**PROMPT**
Your answer should be one number: how many lines of the data include the string "goals"?

****

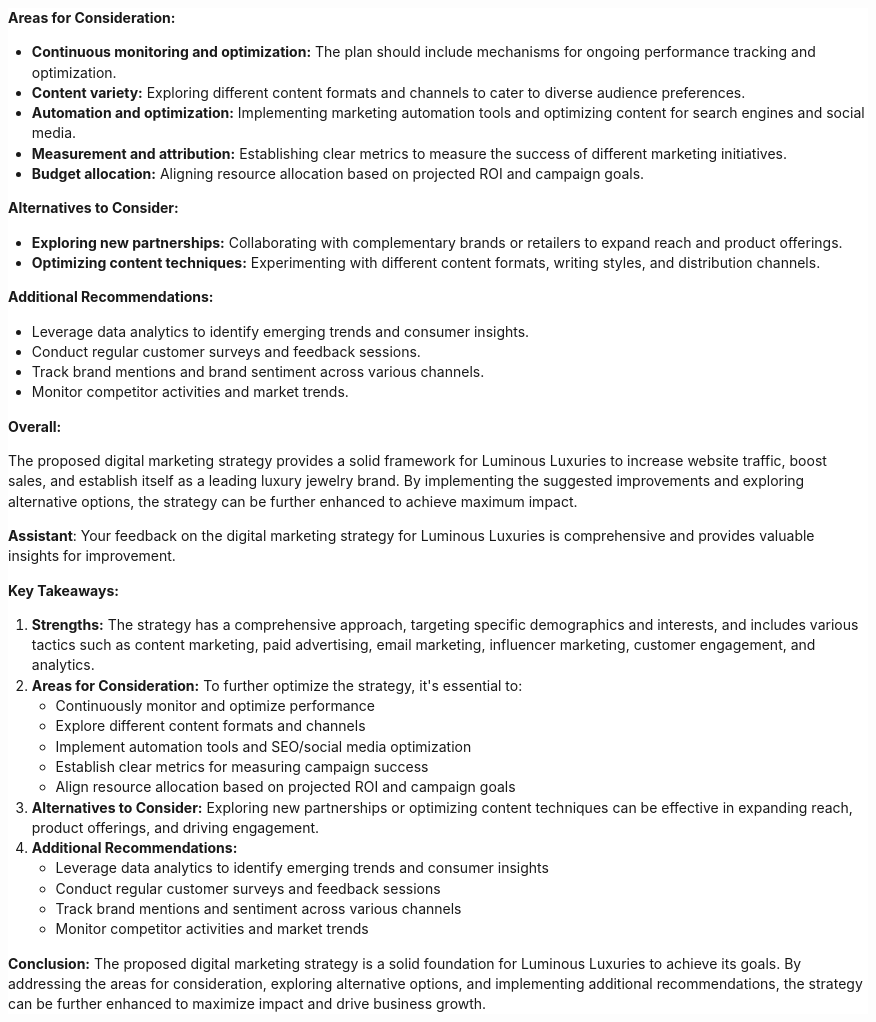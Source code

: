 **Areas for Consideration:**

* **Continuous monitoring and optimization:** The plan should include mechanisms for ongoing performance tracking and optimization.
* **Content variety:** Exploring different content formats and channels to cater to diverse audience preferences.
* **Automation and optimization:** Implementing marketing automation tools and optimizing content for search engines and social media.
* **Measurement and attribution:** Establishing clear metrics to measure the success of different marketing initiatives.
* **Budget allocation:** Aligning resource allocation based on projected ROI and campaign goals.

**Alternatives to Consider:**

* **Exploring new partnerships:** Collaborating with complementary brands or retailers to expand reach and product offerings.
* **Optimizing content techniques:** Experimenting with different content formats, writing styles, and distribution channels.

**Additional Recommendations:**

* Leverage data analytics to identify emerging trends and consumer insights.
* Conduct regular customer surveys and feedback sessions.
* Track brand mentions and brand sentiment across various channels.
* Monitor competitor activities and market trends.

**Overall:**

The proposed digital marketing strategy provides a solid framework for Luminous Luxuries to increase website traffic, boost sales, and establish itself as a leading luxury jewelry brand. By implementing the suggested improvements and exploring alternative options, the strategy can be further enhanced to achieve maximum impact.

**Assistant**: Your feedback on the digital marketing strategy for Luminous Luxuries is comprehensive and provides valuable insights for improvement.

**Key Takeaways:**

1. **Strengths:** The strategy has a comprehensive approach, targeting specific demographics and interests, and includes various tactics such as content marketing, paid advertising, email marketing, influencer marketing, customer engagement, and analytics.
2. **Areas for Consideration:** To further optimize the strategy, it's essential to:
	* Continuously monitor and optimize performance
	* Explore different content formats and channels
	* Implement automation tools and SEO/social media optimization
	* Establish clear metrics for measuring campaign success
	* Align resource allocation based on projected ROI and campaign goals
3. **Alternatives to Consider:** Exploring new partnerships or optimizing content techniques can be effective in expanding reach, product offerings, and driving engagement.
4. **Additional Recommendations:**
	* Leverage data analytics to identify emerging trends and consumer insights
	* Conduct regular customer surveys and feedback sessions
	* Track brand mentions and sentiment across various channels
	* Monitor competitor activities and market trends

**Conclusion:** The proposed digital marketing strategy is a solid foundation for Luminous Luxuries to achieve its goals. By addressing the areas for consideration, exploring alternative options, and implementing additional recommendations, the strategy can be further enhanced to maximize impact and drive business growth.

****

**RESPONSE TO THE EXERCISE**
3